The expected output is the data below, character for character, without its pictures.

··· Input data

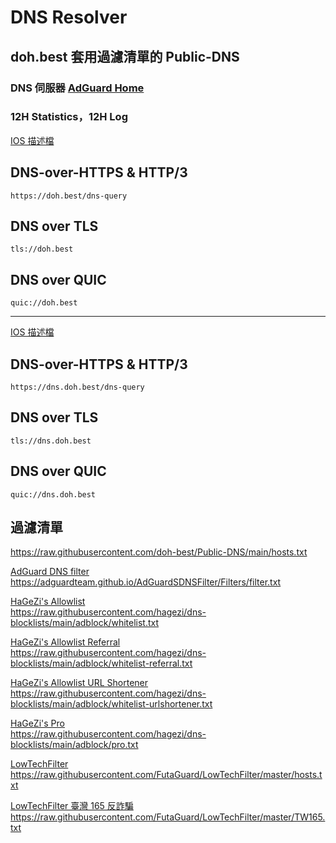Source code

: # DNS Resolver

## doh.best  套用過濾清單的 Public-DNS 

### DNS 伺服器 [AdGuard Home](https://github.com/AdguardTeam/AdGuardHome)   

### 12H Statistics，12H Log   


[IOS 描述檔](https://github.com/doh-best/Public-DNS/raw/main/doh.best.mobileconfig)

## DNS-over-HTTPS & HTTP/3
```
https://doh.best/dns-query
```
## DNS over TLS
```
tls://doh.best
```
## DNS over QUIC
```
quic://doh.best
```

---
[IOS 描述檔](https://github.com/doh-best/Public-DNS/raw/main/dns.doh.best.mobileconfig)

## DNS-over-HTTPS & HTTP/3
```
https://dns.doh.best/dns-query
```
## DNS over TLS
```
tls://dns.doh.best
```
## DNS over QUIC
```
quic://dns.doh.best
```


## 過濾清單

https://raw.githubusercontent.com/doh-best/Public-DNS/main/hosts.txt

[AdGuard DNS filter](https://github.com/AdguardTeam/AdguardSDNSFilter)   
https://adguardteam.github.io/AdGuardSDNSFilter/Filters/filter.txt

[HaGeZi's Allowlist](https://github.com/hagezi/dns-blocklists)   
https://raw.githubusercontent.com/hagezi/dns-blocklists/main/adblock/whitelist.txt

[HaGeZi's Allowlist Referral](https://github.com/hagezi/dns-blocklists)   
https://raw.githubusercontent.com/hagezi/dns-blocklists/main/adblock/whitelist-referral.txt

[HaGeZi's Allowlist URL Shortener](https://github.com/hagezi/dns-blocklists)   
https://raw.githubusercontent.com/hagezi/dns-blocklists/main/adblock/whitelist-urlshortener.txt

[HaGeZi's Pro](https://github.com/hagezi/dns-blocklists)   
https://raw.githubusercontent.com/hagezi/dns-blocklists/main/adblock/pro.txt

[LowTechFilter](https://github.com/FutaGuard/LowTechFilter)   
https://raw.githubusercontent.com/FutaGuard/LowTechFilter/master/hosts.txt

[LowTechFilter 臺灣 165 反詐騙](https://github.com/FutaGuard/LowTechFilter)   
https://raw.githubusercontent.com/FutaGuard/LowTechFilter/master/TW165.txt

······

## Response
Source code

: # DNS Resolver

## doh.best  套用過濾清單的 Public-DNS 

### DNS 伺服器 [AdGuard Home](https://github.com/AdguardTeam/AdGuardHome)   

### 12H Statistics，12H Log   


[IOS 描述檔](https://github.com/doh-best/Public-DNS/raw/main/doh.best.mobileconfig)

## DNS-over-HTTPS & HTTP/3
```
https://doh.best/dns-query
```
## DNS over TLS
```
tls://doh.best
```
## DNS over QUIC
```
quic://doh.best
```

---
[IOS 描述檔](https://github.com/doh-best/Public-DNS/raw/main/dns.doh.best.mobileconfig)

## DNS-over-HTTPS & HTTP/3
```
https://dns.doh.best/dns-query
```
## DNS over TLS
```
tls://dns.doh.best
```
## DNS over QUIC
```
quic://dns.doh.best
```


## 過濾清單

https://raw.githubusercontent.com/doh-best/Public-DNS/main/hosts.txt

[AdGuard DNS filter](https://github.com/AdguardTeam/AdguardSDNSFilter)   
https://adguardteam.github.io/AdGuardSDNSFilter/Filters/filter.txt

[HaGeZi's Allowlist](https://github.com/hagezi/dns-blocklists)   
https://raw.githubusercontent.com/hagezi/dns-blocklists/main/adblock/whitelist.txt

[HaGeZi's Allowlist Referral](https://github.com/hagezi/dns-blocklists)   
https://raw.githubusercontent.com/hagezi/dns-blocklists/main/adblock/whitelist-referral.txt

[HaGeZi's Allowlist URL Shortener](https://github.com/hagezi/dns-blocklists)   
https://raw.githubusercontent.com/hagezi/dns-blocklists/main/adblock/whitelist-urlshortener.txt

[HaGeZi's Pro](https://github.com/hagezi/dns-blocklists)   
https://raw.githubusercontent.com/hagezi/dns-blocklists/main/adblock/pro.txt

[LowTechFilter](https://github.com/FutaGuard/LowTechFilter)   
https://raw.githubusercontent.com/FutaGuard/LowTechFilter/master/hosts.txt

[LowTechFilter 臺灣 165 反詐騙](https://github.com/FutaGuard/LowTechFilter)   
https://raw.githubusercontent.com/FutaGuard/LowTechFilter/master/TW165.txt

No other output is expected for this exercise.